**Stored data entries**
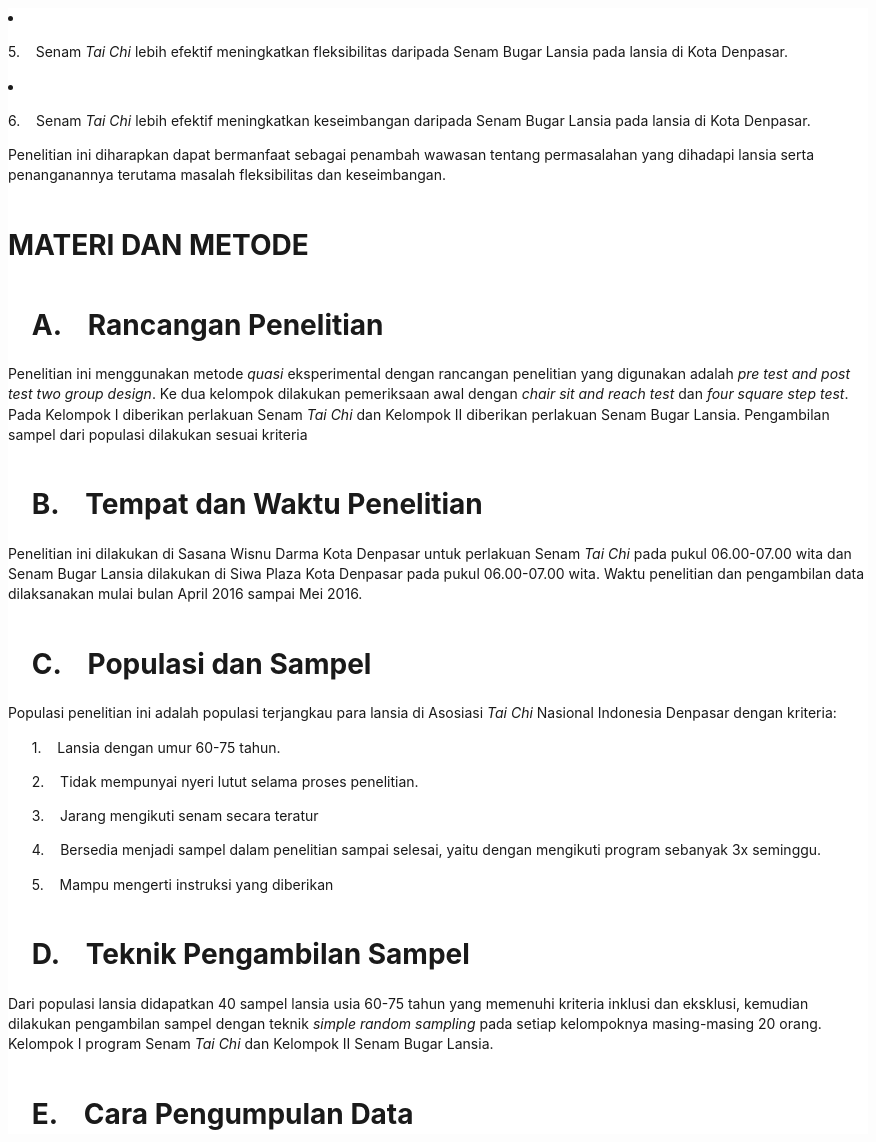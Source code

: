 <li>
<p><span class="font4">5. &nbsp;&nbsp;&nbsp;Senam </span><span class="font4" style="font-style:italic;">Tai Chi</span><span class="font4"> lebih efektif meningkatkan fleksibilitas daripada Senam Bugar Lansia pada lansia di Kota Denpasar.</span></p></li>
<li>
<p><span class="font4">6. &nbsp;&nbsp;&nbsp;Senam </span><span class="font4" style="font-style:italic;">Tai Chi</span><span class="font4"> lebih efektif meningkatkan keseimbangan daripada Senam Bugar Lansia pada lansia di Kota Denpasar.</span></p></li></ul>
<p><span class="font4">Penelitian ini diharapkan dapat bermanfaat sebagai penambah wawasan tentang permasalahan yang dihadapi lansia serta penanganannya terutama masalah fleksibilitas dan keseimbangan.</span></p>
<h1><a name="bookmark8"></a><span class="font4" style="font-weight:bold;"><a name="bookmark9"></a>MATERI DAN METODE</span></h1>
<ul style="list-style:none;"><li>
<h1><a name="bookmark10"></a><span class="font4" style="font-weight:bold;"><a name="bookmark11"></a>A. &nbsp;&nbsp;&nbsp;Rancangan Penelitian</span></h1></li></ul>
<p><span class="font4">Penelitian ini menggunakan metode </span><span class="font4" style="font-style:italic;">quasi</span><span class="font4"> eksperimental dengan rancangan penelitian yang digunakan adalah </span><span class="font4" style="font-style:italic;">pre test and post test two group design</span><span class="font4">. Ke dua kelompok dilakukan pemeriksaan awal dengan </span><span class="font4" style="font-style:italic;">chair sit and reach test</span><span class="font4"> dan </span><span class="font4" style="font-style:italic;">four square step test</span><span class="font4">. Pada Kelompok I diberikan perlakuan Senam </span><span class="font4" style="font-style:italic;">Tai Chi</span><span class="font4"> dan Kelompok II diberikan perlakuan Senam Bugar Lansia. Pengambilan sampel dari populasi dilakukan sesuai kriteria</span></p>
<ul style="list-style:none;"><li>
<h1><a name="bookmark12"></a><span class="font4" style="font-weight:bold;"><a name="bookmark13"></a>B. &nbsp;&nbsp;&nbsp;Tempat dan Waktu Penelitian</span></h1></li></ul>
<p><span class="font4">Penelitian ini dilakukan di Sasana Wisnu Darma Kota Denpasar untuk perlakuan Senam </span><span class="font4" style="font-style:italic;">Tai Chi</span><span class="font4"> pada pukul 06.00-07.00 wita dan Senam Bugar Lansia dilakukan di Siwa Plaza Kota Denpasar pada pukul 06.00-07.00 wita. Waktu penelitian dan pengambilan data dilaksanakan mulai bulan April 2016 sampai Mei 2016.</span></p>
<ul style="list-style:none;"><li>
<h1><a name="bookmark14"></a><span class="font4" style="font-weight:bold;"><a name="bookmark15"></a>C. &nbsp;&nbsp;&nbsp;Populasi dan Sampel</span></h1></li></ul>
<p><span class="font4">Populasi penelitian ini adalah populasi terjangkau para lansia di Asosiasi </span><span class="font4" style="font-style:italic;">Tai Chi </span><span class="font4">Nasional Indonesia Denpasar dengan kriteria:</span></p>
<ul style="list-style:none;"><li>
<p><span class="font4">1. &nbsp;&nbsp;&nbsp;Lansia dengan umur 60-75 tahun.</span></p></li>
<li>
<p><span class="font4">2. &nbsp;&nbsp;&nbsp;Tidak mempunyai nyeri lutut selama proses penelitian.</span></p></li>
<li>
<p><span class="font4">3. &nbsp;&nbsp;&nbsp;Jarang mengikuti senam secara teratur</span></p></li>
<li>
<p><span class="font4">4. &nbsp;&nbsp;&nbsp;Bersedia menjadi sampel dalam penelitian sampai selesai, yaitu dengan mengikuti program sebanyak 3x seminggu.</span></p></li>
<li>
<p><span class="font4">5. &nbsp;&nbsp;&nbsp;Mampu mengerti instruksi yang diberikan</span></p></li></ul>
<ul style="list-style:none;"><li>
<h1><a name="bookmark16"></a><span class="font4" style="font-weight:bold;"><a name="bookmark17"></a>D. &nbsp;&nbsp;&nbsp;Teknik Pengambilan Sampel</span></h1></li></ul>
<p><span class="font4">Dari populasi lansia didapatkan 40 sampel lansia usia 60-75 tahun yang memenuhi kriteria inklusi dan eksklusi, kemudian dilakukan pengambilan sampel dengan teknik </span><span class="font4" style="font-style:italic;">simple random sampling</span><span class="font4"> pada setiap kelompoknya masing-masing 20 orang. Kelompok I program Senam </span><span class="font4" style="font-style:italic;">Tai Chi </span><span class="font4">dan Kelompok II Senam Bugar Lansia.</span></p>
<ul style="list-style:none;"><li>
<h1><a name="bookmark18"></a><span class="font4" style="font-weight:bold;"><a name="bookmark19"></a>E. &nbsp;&nbsp;&nbsp;Cara Pengumpulan Data</span></h1></li></ul>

**Try it**
Which of the lines above include the word "nbsp"? Copy each of them.

**Result for this exercise**
<p><span class="font4">5. &nbsp;&nbsp;&nbsp;Senam </span><span class="font4" style="font-style:italic;">Tai Chi</span><span class="font4"> lebih efektif meningkatkan fleksibilitas daripada Senam Bugar Lansia pada lansia di Kota Denpasar.</span></p></li>
<p><span class="font4">6. &nbsp;&nbsp;&nbsp;Senam </span><span class="font4" style="font-style:italic;">Tai Chi</span><span class="font4"> lebih efektif meningkatkan keseimbangan daripada Senam Bugar Lansia pada lansia di Kota Denpasar.</span></p></li></ul>
<h1><a name="bookmark10"></a><span class="font4" style="font-weight:bold;"><a name="bookmark11"></a>A. &nbsp;&nbsp;&nbsp;Rancangan Penelitian</span></h1></li></ul>
<h1><a name="bookmark12"></a><span class="font4" style="font-weight:bold;"><a name="bookmark13"></a>B. &nbsp;&nbsp;&nbsp;Tempat dan Waktu Penelitian</span></h1></li></ul>
<h1><a name="bookmark14"></a><span class="font4" style="font-weight:bold;"><a name="bookmark15"></a>C. &nbsp;&nbsp;&nbsp;Populasi dan Sampel</span></h1></li></ul>
<p><span class="font4">1. &nbsp;&nbsp;&nbsp;Lansia dengan umur 60-75 tahun.</span></p></li>
<p><span class="font4">2. &nbsp;&nbsp;&nbsp;Tidak mempunyai nyeri lutut selama proses penelitian.</span></p></li>
<p><span class="font4">3. &nbsp;&nbsp;&nbsp;Jarang mengikuti senam secara teratur</span></p></li>
<p><span class="font4">4. &nbsp;&nbsp;&nbsp;Bersedia menjadi sampel dalam penelitian sampai selesai, yaitu dengan mengikuti program sebanyak 3x seminggu.</span></p></li>
<p><span class="font4">5. &nbsp;&nbsp;&nbsp;Mampu mengerti instruksi yang diberikan</span></p></li></ul>
<h1><a name="bookmark16"></a><span class="font4" style="font-weight:bold;"><a name="bookmark17"></a>D. &nbsp;&nbsp;&nbsp;Teknik Pengambilan Sampel</span></h1></li></ul>
<h1><a name="bookmark18"></a><span class="font4" style="font-weight:bold;"><a name="bookmark19"></a>E. &nbsp;&nbsp;&nbsp;Cara Pengumpulan Data</span></h1></li></ul>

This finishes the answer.